Segment Start: Input records
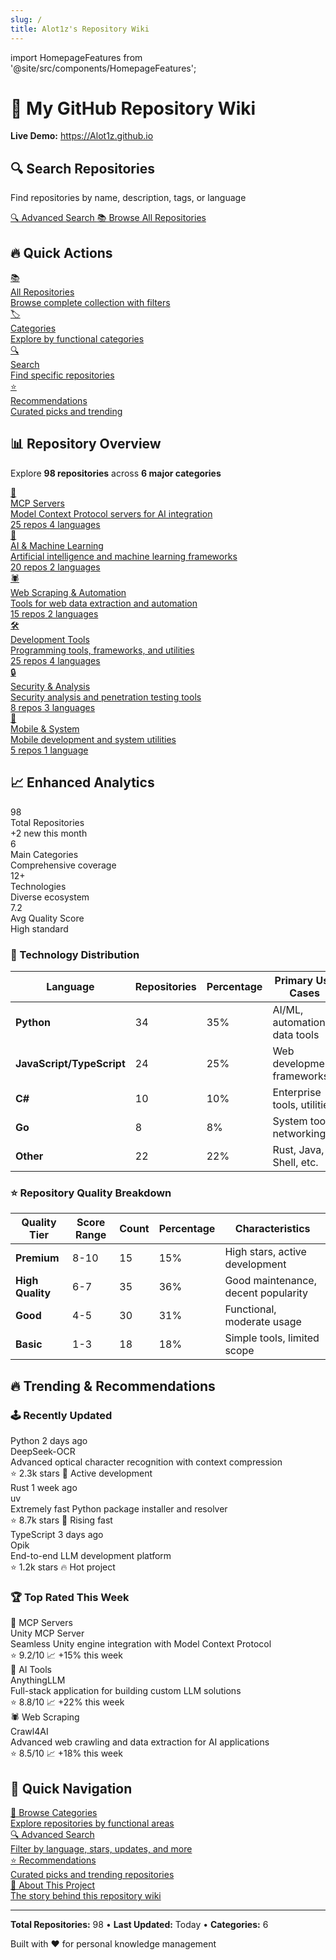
 ```yaml
---
slug: /
title: Alot1z's Repository Wiki
---
```


import HomepageFeatures from '@site/src/components/HomepageFeatures';

# 🌟 My GitHub Repository Wiki

**Live Demo:** https://Alot1z.github.io

<div className="hero-search">
  <div className="hero-search__container">
    <h2>🔍 Search Repositories</h2>
    <p>Find repositories by name, description, tags, or language</p>
    <div className="hero-search__actions">
      <a className="button button--primary button--lg" href="/docs/search">
        🔍 Advanced Search
      </a>
      <a className="button button--secondary button--lg" href="/docs/repositories">
        📚 Browse All Repositories
      </a>
    </div>
  </div>
</div>

<HomepageFeatures />

## 🔥 Quick Actions

<div className="action-grid">
  <a href="/docs/repositories" className="action-card">
    <div className="action-icon">📚</div>
    <div className="action-title">All Repositories</div>
    <div className="action-desc">Browse complete collection with filters</div>
  </a>
  <a href="/docs/categories" className="action-card">
    <div className="action-icon">🏷️</div>
    <div className="action-title">Categories</div>
    <div className="action-desc">Explore by functional categories</div>
  </a>
  <a href="/docs/search" className="action-card">
    <div className="action-icon">🔍</div>
    <div className="action-title">Search</div>
    <div className="action-desc">Find specific repositories</div>
  </a>
  <a href="/docs/recommendations" className="action-card">
    <div className="action-icon">⭐</div>
    <div className="action-title">Recommendations</div>
    <div className="action-desc">Curated picks and trending</div>
  </a>
</div>

## 📊 Repository Overview

Explore **98 repositories** across **6 major categories**

<div className="category-grid">
  <a href="/docs/mcp-servers/overview" className="category-card">
    <div className="category-icon">🤖</div>
    <div className="category-info">
      <div className="category-name">MCP Servers</div>
      <div className="category-desc">Model Context Protocol servers for AI integration</div>
      <div className="category-stats">
        <span className="stat">25 repos</span>
        <span className="stat">4 languages</span>
      </div>
    </div>
  </a>
  <a href="/docs/ai-tools/overview" className="category-card">
    <div className="category-icon">🧠</div>
    <div className="category-info">
      <div className="category-name">AI & Machine Learning</div>
      <div className="category-desc">Artificial intelligence and machine learning frameworks</div>
      <div className="category-stats">
        <span className="stat">20 repos</span>
        <span className="stat">2 languages</span>
      </div>
    </div>
  </a>
  <a href="/docs/web-scraping/overview" className="category-card">
    <div className="category-icon">🕷️</div>
    <div className="category-info">
      <div className="category-name">Web Scraping & Automation</div>
      <div className="category-desc">Tools for web data extraction and automation</div>
      <div className="category-stats">
        <span className="stat">15 repos</span>
        <span className="stat">2 languages</span>
      </div>
    </div>
  </a>
  <a href="/docs/dev-tools/overview" className="category-card">
    <div className="category-icon">🛠️</div>
    <div className="category-info">
      <div className="category-name">Development Tools</div>
      <div className="category-desc">Programming tools, frameworks, and utilities</div>
      <div className="category-stats">
        <span className="stat">25 repos</span>
        <span className="stat">4 languages</span>
      </div>
    </div>
  </a>
  <a href="/docs/security/overview" className="category-card">
    <div className="category-icon">🔒</div>
    <div className="category-info">
      <div className="category-name">Security & Analysis</div>
      <div className="category-desc">Security analysis and penetration testing tools</div>
      <div className="category-stats">
        <span className="stat">8 repos</span>
        <span className="stat">3 languages</span>
      </div>
    </div>
  </a>
  <a href="/docs/mobile-system/overview" className="category-card">
    <div className="category-icon">📱</div>
    <div className="category-info">
      <div className="category-name">Mobile & System</div>
      <div className="category-desc">Mobile development and system utilities</div>
      <div className="category-stats">
        <span className="stat">5 repos</span>
        <span className="stat">1 language</span>
      </div>
    </div>
  </a>
</div>

## 📈 Enhanced Analytics

<div className="analytics-grid">
  <div className="analytics-card">
    <div className="analytics-number">98</div>
    <div className="analytics-label">Total Repositories</div>
    <div className="analytics-detail">+2 new this month</div>
  </div>
  <div className="analytics-card">
    <div className="analytics-number">6</div>
    <div className="analytics-label">Main Categories</div>
    <div className="analytics-detail">Comprehensive coverage</div>
  </div>
  <div className="analytics-card">
    <div className="analytics-number">12+</div>
    <div className="analytics-label">Technologies</div>
    <div className="analytics-detail">Diverse ecosystem</div>
  </div>
  <div className="analytics-card">
    <div className="analytics-number">7.2</div>
    <div className="analytics-label">Avg Quality Score</div>
    <div className="analytics-detail">High standard</div>
  </div>
</div>

### 🧠 Technology Distribution

| Language | Repositories | Percentage | Primary Use Cases |
|----------|--------------|------------|------------------|
| **Python** | 34 | 35% | AI/ML, automation, data tools |
| **JavaScript/TypeScript** | 24 | 25% | Web development, frameworks |
| **C#** | 10 | 10% | Enterprise tools, utilities |
| **Go** | 8 | 8% | System tools, networking |
| **Other** | 22 | 22% | Rust, Java, Shell, etc. |

### ⭐ Repository Quality Breakdown

| Quality Tier | Score Range | Count | Percentage | Characteristics |
|--------------|-------------|-------|------------|----------------|
| **Premium** | 8-10 | 15 | 15% | High stars, active development |
| **High Quality** | 6-7 | 35 | 36% | Good maintenance, decent popularity |
| **Good** | 4-5 | 30 | 31% | Functional, moderate usage |
| **Basic** | 1-3 | 18 | 18% | Simple tools, limited scope |

## 🔥 Trending & Recommendations

### 🕹️ Recently Updated

<div className="trending-grid">
  <div className="trending-card">
    <div className="trending-header">
      <span className="trending-language">Python</span>
      <span className="trending-time">2 days ago</span>
    </div>
    <div className="trending-title">DeepSeek-OCR</div>
    <div className="trending-desc">Advanced optical character recognition with context compression</div>
    <div className="trending-stats">
      <span>⭐ 2.3k stars</span>
      <span>🔄 Active development</span>
    </div>
  </div>
  <div className="trending-card">
    <div className="trending-header">
      <span className="trending-language">Rust</span>
      <span className="trending-time">1 week ago</span>
    </div>
    <div className="trending-title">uv</div>
    <div className="trending-desc">Extremely fast Python package installer and resolver</div>
    <div className="trending-stats">
      <span>⭐ 8.7k stars</span>
      <span>🚀 Rising fast</span>
    </div>
  </div>
  <div className="trending-card">
    <div className="trending-header">
      <span className="trending-language">TypeScript</span>
      <span className="trending-time">3 days ago</span>
    </div>
    <div className="trending-title">Opik</div>
    <div className="trending-desc">End-to-end LLM development platform</div>
    <div className="trending-stats">
      <span>⭐ 1.2k stars</span>
      <span>🔥 Hot project</span>
    </div>
  </div>
</div>

### 🏆 Top Rated This Week

<div className="recommendations-grid">
  <div className="recommendation-card">
    <div className="rec-category">🤖 MCP Servers</div>
    <div className="rec-title">Unity MCP Server</div>
    <div className="rec-desc">Seamless Unity engine integration with Model Context Protocol</div>
    <div className="rec-stats">
      <span className="rec-score">⭐ 9.2/10</span>
      <span className="rec-trend">📈 +15% this week</span>
    </div>
  </div>
  <div className="recommendation-card">
    <div className="rec-category">🧠 AI Tools</div>
    <div className="rec-title">AnythingLLM</div>
    <div className="rec-desc">Full-stack application for building custom LLM solutions</div>
    <div className="rec-stats">
      <span className="rec-score">⭐ 8.8/10</span>
      <span className="rec-trend">📈 +22% this week</span>
    </div>
  </div>
  <div className="recommendation-card">
    <div className="rec-category">🕷️ Web Scraping</div>
    <div className="rec-title">Crawl4AI</div>
    <div className="rec-desc">Advanced web crawling and data extraction for AI applications</div>
    <div className="rec-stats">
      <span className="rec-score">⭐ 8.5/10</span>
      <span className="rec-trend">📈 +18% this week</span>
    </div>
  </div>
</div>

## 🎯 Quick Navigation

<div className="nav-grid">
  <a href="/docs/categories" className="nav-card">
    <div className="nav-title">📂 Browse Categories</div>
    <div className="nav-desc">Explore repositories by functional areas</div>
  </a>
  <a href="/docs/search" className="nav-card">
    <div className="nav-title">🔍 Advanced Search</div>
    <div className="nav-desc">Filter by language, stars, updates, and more</div>
  </a>
  <a href="/docs/recommendations" className="nav-card">
    <div className="nav-title">⭐ Recommendations</div>
    <div className="nav-desc">Curated picks and trending repositories</div>
  </a>
  <a href="/docs/about" className="nav-card">
    <div className="nav-title">👤 About This Project</div>
    <div className="nav-desc">The story behind this repository wiki</div>
  </a>
</div>

---

<div className="footer-info">
  <div className="footer-stats">
    <p><strong>Total Repositories:</strong> 98 • 
    <strong>Last Updated:</strong> Today • 
    <strong>Categories:</strong> 6</p>
  </div>
  <p>Built with ❤️ for personal knowledge management</p>
</div>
Segment End: Input records
- Your instructions
All lines with the string "label" must be copied from the data.

- Task answer
    <div className="analytics-label">Total Repositories</div>
    <div className="analytics-label">Main Categories</div>
    <div className="analytics-label">Technologies</div>
    <div className="analytics-label">Avg Quality Score</div>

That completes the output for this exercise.